**DATASET EXTRACT:**
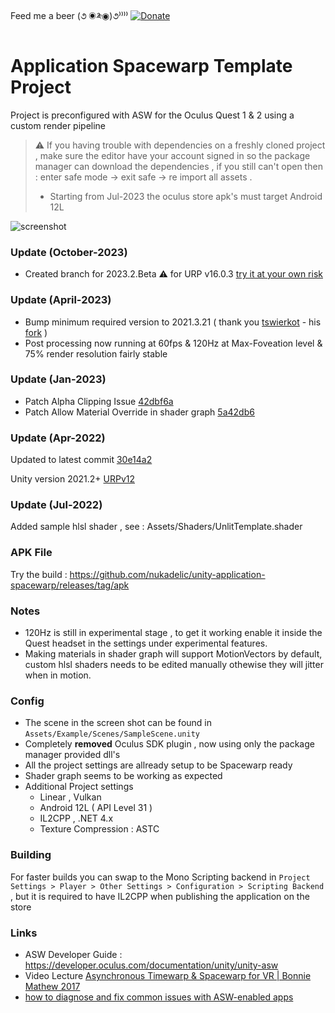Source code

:Feed me a beer (૭ ◉༬◉)૭⁾⁾⁾⁾ [![Donate](https://img.shields.io/badge/Donate-PayPal-green.svg)](https://www.paypal.me/wad1m)
  
# Application Spacewarp Template Project
  
Project is preconfigured with ASW for the Oculus Quest 1 &amp; 2 using a custom render pipeline  
  
> ⚠ If you having trouble with dependencies on a freshly cloned project , make sure the editor have your account signed in so the package manager can download the dependencies , if you still can't open then : enter safe mode -> exit safe -> re import all assets .  
> * Starting from Jul-2023 the oculus store apk's must target Android 12L 
  
![screenshot](https://raw.githubusercontent.com/nukadelic/unity-application-spacewarp/master/Img/screenshot.png)  

### Update (October-2023)

* Created branch for 2023.2.Beta ⚠ for URP v16.0.3 [try it at your own risk](https://github.com/nukadelic/unity-application-spacewarp/tree/2023.2)

### Update (April-2023)

+ Bump minimum required version to 2021.3.21 ( thank you [tswierkot](https://github.com/tswierkot) - his [fork](https://github.com/tswierkot/unity-application-spacewarp/tree/2021.3.21) )
+ Post processing now running at 60fps & 120Hz at Max-Foveation level & 75% render resolution fairly stable 

### Update (Jan-2023)

+ Patch Alpha Clipping Issue [42dbf6a](https://gin.g-node.org/FloppyDisk/asw-render-pipelines-universal/commit/42dbf6a25b33099b1249bcd03ccffc223224818e)
+ Patch Allow Material Override in shader graph [5a42db6](https://gin.g-node.org/FloppyDisk/asw-render-pipelines-universal/commit/5a42db665706440403125170c379deb6b998aff5)

### Update (Apr-2022)

Updated to latest commit [30e14a2](https://github.com/Oculus-VR/Unity-Graphics/tree/30e14a2ca18f7c4c9903767895c1ca15d1af6c76)

Unity version 2021.2+ [URPv12](https://github.com/Oculus-VR/Unity-Graphics/commit/4f6daf0a988e86df35739c5fddbf6fe9bf9bb773)

### Update (Jul-2022)

Added sample hlsl shader , see : Assets/Shaders/UnlitTemplate.shader

### APK File 

Try the build : https://github.com/nukadelic/unity-application-spacewarp/releases/tag/apk

### Notes

* 120Hz is still in experimental stage , to get it working enable it inside the Quest headset in the settings under experimental features. 
* Making materials in shader graph will support MotionVectors by default, custom hlsl shaders needs to be edited manually othewise they will jitter when in motion.

### Config 

* The scene in the screen shot can be found in `Assets/Example/Scenes/SampleScene.unity`
* Completely **removed** Oculus SDK plugin , now using only the package manager provided dll's  
* All the project settings are allready setup to be Spacewarp ready 
* Shader graph seems to be working as expected 
* Additional Project settings 
  * Linear , Vulkan 
  * Android 12L ( API Level 31 ) 
  * IL2CPP , .NET 4.x  
  * Texture Compression : ASTC 

### Building 

For faster builds you can swap to the Mono Scripting backend in `Project Settings > Player > Other Settings > Configuration > Scripting Backend` , but it is required to have IL2CPP when publishing the application on the store 
  
### Links 

* ASW Developer Guide : https://developer.oculus.com/documentation/unity/unity-asw
* Video Lecture [Asynchronous Timewarp & Spacewarp for VR | Bonnie Mathew 2017](https://www.youtube.com/watch?v=gqVIJtRjtr8)
* [how to diagnose and fix common issues with ASW-enabled apps](https://github.com/oculus-samples/Unity-AppSpaceWarp)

**YOUR GOAL:** Which lines above include the string "Patch"? Show them.

**TASK RESULT:**
+ Patch Alpha Clipping Issue [42dbf6a](https://gin.g-node.org/FloppyDisk/asw-render-pipelines-universal/commit/42dbf6a25b33099b1249bcd03ccffc223224818e)
+ Patch Allow Material Override in shader graph [5a42db6](https://gin.g-node.org/FloppyDisk/asw-render-pipelines-universal/commit/5a42db665706440403125170c379deb6b998aff5)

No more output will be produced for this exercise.